What is required. Below are the records; copy each line in which "make" can be found.
━━━━━ Data to process
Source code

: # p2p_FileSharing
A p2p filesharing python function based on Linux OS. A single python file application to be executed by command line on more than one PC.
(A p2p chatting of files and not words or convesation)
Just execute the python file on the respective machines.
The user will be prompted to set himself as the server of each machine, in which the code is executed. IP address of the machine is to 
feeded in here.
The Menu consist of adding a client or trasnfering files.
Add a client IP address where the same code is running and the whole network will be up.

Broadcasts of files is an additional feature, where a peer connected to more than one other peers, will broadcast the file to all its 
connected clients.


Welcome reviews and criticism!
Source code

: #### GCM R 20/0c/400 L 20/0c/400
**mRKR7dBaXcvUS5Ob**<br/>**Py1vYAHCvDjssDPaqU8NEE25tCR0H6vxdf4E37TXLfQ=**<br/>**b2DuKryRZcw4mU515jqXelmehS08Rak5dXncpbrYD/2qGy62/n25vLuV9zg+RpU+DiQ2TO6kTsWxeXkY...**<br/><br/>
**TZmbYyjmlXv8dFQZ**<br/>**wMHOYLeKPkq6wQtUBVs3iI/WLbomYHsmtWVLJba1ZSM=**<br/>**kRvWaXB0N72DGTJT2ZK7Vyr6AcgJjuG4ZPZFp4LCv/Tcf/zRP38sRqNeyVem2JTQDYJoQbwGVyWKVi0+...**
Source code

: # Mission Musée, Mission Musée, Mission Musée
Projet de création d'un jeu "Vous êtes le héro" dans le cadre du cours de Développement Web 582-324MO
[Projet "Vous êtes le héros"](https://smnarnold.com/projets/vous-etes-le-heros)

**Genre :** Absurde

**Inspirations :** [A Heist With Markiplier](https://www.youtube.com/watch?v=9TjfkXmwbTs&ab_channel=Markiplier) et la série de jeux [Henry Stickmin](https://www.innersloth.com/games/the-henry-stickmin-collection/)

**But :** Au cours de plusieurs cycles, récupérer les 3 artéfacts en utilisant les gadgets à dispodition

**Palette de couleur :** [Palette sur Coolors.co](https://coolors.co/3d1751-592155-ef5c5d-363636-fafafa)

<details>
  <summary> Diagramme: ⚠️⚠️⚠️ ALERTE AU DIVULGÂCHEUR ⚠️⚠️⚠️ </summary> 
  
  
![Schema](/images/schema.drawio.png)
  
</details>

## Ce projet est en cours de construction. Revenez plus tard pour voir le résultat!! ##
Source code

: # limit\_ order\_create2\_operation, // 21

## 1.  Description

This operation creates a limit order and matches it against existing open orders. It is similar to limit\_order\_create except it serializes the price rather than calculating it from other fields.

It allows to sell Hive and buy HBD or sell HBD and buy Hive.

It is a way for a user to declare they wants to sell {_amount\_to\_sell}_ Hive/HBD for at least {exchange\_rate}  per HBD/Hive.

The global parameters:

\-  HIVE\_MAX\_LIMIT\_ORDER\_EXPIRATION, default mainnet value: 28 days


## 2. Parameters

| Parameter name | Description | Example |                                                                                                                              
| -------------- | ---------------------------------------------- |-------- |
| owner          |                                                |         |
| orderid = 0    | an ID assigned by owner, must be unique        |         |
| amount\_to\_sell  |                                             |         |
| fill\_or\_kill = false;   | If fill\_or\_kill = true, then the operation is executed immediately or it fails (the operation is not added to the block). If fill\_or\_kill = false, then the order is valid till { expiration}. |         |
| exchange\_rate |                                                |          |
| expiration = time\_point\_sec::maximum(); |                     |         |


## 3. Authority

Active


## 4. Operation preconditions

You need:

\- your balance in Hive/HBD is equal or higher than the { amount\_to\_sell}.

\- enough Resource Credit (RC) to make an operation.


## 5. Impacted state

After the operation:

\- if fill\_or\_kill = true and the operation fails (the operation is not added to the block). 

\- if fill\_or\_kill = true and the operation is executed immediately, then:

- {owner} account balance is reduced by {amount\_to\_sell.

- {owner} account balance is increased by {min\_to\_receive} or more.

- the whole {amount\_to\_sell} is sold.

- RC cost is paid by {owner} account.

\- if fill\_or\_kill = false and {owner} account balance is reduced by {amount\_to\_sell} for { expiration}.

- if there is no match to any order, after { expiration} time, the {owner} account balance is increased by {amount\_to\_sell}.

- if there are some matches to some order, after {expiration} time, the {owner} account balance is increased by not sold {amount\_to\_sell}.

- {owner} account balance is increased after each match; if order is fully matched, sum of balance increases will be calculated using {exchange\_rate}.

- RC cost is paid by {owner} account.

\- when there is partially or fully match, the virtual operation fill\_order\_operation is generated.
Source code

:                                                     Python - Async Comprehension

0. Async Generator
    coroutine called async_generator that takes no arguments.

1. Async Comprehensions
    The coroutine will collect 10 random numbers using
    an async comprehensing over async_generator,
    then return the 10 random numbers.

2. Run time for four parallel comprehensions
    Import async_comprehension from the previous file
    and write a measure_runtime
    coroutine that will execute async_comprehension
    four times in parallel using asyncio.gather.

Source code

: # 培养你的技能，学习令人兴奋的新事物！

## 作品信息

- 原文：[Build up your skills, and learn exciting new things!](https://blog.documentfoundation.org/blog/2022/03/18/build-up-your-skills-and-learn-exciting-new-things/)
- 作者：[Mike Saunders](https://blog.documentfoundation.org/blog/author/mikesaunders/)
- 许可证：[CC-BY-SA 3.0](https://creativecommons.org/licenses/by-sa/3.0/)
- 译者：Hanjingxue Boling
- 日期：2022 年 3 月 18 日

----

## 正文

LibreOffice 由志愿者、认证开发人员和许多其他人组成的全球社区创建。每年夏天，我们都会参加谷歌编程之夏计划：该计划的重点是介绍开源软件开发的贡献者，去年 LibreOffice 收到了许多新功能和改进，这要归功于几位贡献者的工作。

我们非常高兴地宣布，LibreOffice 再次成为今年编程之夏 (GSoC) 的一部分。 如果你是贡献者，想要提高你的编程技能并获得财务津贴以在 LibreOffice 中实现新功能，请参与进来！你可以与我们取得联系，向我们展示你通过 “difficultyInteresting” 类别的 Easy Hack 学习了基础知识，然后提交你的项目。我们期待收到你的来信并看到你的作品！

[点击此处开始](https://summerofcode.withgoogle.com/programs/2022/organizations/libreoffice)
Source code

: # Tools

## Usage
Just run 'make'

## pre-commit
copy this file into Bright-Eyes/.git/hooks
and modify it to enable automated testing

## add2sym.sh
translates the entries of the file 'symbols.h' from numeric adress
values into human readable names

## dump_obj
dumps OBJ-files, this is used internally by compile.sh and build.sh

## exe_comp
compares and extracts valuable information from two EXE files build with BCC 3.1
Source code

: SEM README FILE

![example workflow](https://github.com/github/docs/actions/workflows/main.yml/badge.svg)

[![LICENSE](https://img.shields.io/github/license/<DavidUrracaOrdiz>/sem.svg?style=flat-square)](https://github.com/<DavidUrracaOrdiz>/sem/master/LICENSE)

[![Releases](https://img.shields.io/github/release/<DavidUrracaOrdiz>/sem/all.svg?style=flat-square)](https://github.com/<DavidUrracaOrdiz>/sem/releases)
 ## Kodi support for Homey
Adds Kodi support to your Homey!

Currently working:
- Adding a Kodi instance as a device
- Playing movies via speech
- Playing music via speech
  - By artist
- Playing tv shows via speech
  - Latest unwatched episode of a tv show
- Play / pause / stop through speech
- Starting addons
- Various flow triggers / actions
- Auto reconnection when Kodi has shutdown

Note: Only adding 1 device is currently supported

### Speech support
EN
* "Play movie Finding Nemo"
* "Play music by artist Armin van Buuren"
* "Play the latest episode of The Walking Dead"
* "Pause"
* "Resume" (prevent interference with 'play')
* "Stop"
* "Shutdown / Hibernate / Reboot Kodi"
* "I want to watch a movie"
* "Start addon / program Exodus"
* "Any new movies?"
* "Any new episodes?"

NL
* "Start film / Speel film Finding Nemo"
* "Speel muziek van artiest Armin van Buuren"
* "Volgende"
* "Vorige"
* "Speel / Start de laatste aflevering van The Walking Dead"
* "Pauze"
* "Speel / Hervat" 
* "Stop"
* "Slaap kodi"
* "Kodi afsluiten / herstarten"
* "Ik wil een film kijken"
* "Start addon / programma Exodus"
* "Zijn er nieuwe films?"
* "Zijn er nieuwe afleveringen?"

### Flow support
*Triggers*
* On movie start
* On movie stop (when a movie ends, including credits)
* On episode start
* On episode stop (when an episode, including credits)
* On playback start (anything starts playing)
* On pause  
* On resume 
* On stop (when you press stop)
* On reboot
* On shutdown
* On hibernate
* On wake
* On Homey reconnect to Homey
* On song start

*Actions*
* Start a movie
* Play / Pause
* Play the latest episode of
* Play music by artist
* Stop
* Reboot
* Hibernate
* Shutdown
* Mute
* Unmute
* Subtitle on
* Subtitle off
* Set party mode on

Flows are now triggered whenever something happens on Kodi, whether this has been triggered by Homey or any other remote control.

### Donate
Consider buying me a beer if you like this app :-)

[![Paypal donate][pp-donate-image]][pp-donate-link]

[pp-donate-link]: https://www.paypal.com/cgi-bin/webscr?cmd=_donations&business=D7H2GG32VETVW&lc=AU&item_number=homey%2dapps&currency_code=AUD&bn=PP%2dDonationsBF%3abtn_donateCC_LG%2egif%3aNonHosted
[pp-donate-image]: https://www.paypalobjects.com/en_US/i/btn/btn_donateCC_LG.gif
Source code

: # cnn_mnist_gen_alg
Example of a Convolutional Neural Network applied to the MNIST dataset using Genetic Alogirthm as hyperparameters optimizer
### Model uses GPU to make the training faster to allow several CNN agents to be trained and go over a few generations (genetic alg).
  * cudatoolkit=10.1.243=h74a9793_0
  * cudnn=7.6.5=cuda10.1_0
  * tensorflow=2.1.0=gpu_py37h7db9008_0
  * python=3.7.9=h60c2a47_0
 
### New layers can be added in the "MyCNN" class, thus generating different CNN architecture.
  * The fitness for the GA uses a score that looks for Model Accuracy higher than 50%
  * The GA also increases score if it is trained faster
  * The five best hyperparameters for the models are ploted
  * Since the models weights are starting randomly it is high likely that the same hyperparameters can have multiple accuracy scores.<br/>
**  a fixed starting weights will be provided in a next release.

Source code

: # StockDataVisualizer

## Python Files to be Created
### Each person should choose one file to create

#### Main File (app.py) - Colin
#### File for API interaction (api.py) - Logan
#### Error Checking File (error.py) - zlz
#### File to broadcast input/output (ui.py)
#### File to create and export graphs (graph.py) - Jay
━━━━━━━━━━
Written response.
\- enough Resource Credit (RC) to make an operation.
Just run 'make'
### Model uses GPU to make the training faster to allow several CNN agents to be trained and go over a few generations (genetic alg).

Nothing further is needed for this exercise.